[Opening INFORMATION section]
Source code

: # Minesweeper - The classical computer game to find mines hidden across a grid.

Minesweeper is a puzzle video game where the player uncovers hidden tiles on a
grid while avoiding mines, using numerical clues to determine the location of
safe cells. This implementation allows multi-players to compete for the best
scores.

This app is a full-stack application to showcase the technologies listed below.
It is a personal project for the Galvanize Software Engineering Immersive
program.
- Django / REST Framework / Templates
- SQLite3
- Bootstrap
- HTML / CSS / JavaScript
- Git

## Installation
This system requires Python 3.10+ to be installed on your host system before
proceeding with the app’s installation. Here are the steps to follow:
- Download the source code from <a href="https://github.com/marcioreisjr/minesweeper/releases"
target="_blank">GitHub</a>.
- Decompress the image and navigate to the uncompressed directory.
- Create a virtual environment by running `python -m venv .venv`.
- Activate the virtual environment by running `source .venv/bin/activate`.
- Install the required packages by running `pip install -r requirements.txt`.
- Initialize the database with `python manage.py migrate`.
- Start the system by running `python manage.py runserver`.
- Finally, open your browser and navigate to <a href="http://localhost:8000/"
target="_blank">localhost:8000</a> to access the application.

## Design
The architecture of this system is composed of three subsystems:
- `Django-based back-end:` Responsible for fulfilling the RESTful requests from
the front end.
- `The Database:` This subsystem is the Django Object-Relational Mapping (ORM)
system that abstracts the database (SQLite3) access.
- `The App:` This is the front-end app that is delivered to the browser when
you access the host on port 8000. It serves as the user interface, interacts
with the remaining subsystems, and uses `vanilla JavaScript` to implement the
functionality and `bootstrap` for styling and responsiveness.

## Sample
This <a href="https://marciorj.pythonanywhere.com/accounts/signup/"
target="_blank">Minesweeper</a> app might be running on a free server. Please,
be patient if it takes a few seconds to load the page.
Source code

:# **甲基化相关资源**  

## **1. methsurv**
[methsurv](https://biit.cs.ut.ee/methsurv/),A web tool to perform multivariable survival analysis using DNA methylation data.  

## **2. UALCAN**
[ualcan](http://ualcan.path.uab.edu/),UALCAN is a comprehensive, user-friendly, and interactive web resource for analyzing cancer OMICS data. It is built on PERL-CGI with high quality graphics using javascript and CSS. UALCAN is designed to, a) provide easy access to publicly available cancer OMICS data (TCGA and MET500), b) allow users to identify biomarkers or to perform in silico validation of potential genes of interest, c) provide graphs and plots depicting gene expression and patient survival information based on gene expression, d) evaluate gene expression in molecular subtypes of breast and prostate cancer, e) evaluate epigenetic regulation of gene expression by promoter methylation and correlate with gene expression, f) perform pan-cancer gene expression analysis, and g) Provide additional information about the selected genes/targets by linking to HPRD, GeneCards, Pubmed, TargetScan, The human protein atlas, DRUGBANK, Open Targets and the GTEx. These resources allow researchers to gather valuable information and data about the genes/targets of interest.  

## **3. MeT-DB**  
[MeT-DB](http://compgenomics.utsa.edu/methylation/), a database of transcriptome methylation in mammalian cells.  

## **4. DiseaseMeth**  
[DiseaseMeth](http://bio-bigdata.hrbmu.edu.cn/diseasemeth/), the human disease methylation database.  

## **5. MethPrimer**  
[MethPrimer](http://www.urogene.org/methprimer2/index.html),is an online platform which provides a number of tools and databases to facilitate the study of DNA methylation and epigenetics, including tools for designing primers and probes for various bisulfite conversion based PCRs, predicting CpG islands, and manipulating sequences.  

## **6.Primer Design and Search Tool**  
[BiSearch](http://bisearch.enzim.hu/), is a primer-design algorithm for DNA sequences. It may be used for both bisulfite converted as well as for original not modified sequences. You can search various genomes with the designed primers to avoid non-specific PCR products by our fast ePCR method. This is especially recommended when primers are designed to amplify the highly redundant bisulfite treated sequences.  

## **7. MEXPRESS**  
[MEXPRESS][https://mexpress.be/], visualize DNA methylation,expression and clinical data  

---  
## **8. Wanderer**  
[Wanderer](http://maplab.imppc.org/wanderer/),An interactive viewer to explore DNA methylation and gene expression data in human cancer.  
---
[Closing INFORMATION section]
* WHAT THE TASK ASKS
Within the listing above, locate the line containing "be patient if" and the line containing "## **2. UALCAN**". Reproduce those two lines and all lines between them exactly, with nothing added.

* SOLUTION
be patient if it takes a few seconds to load the page.
Source code

:# **甲基化相关资源**  

## **1. methsurv**
[methsurv](https://biit.cs.ut.ee/methsurv/),A web tool to perform multivariable survival analysis using DNA methylation data.  

## **2. UALCAN**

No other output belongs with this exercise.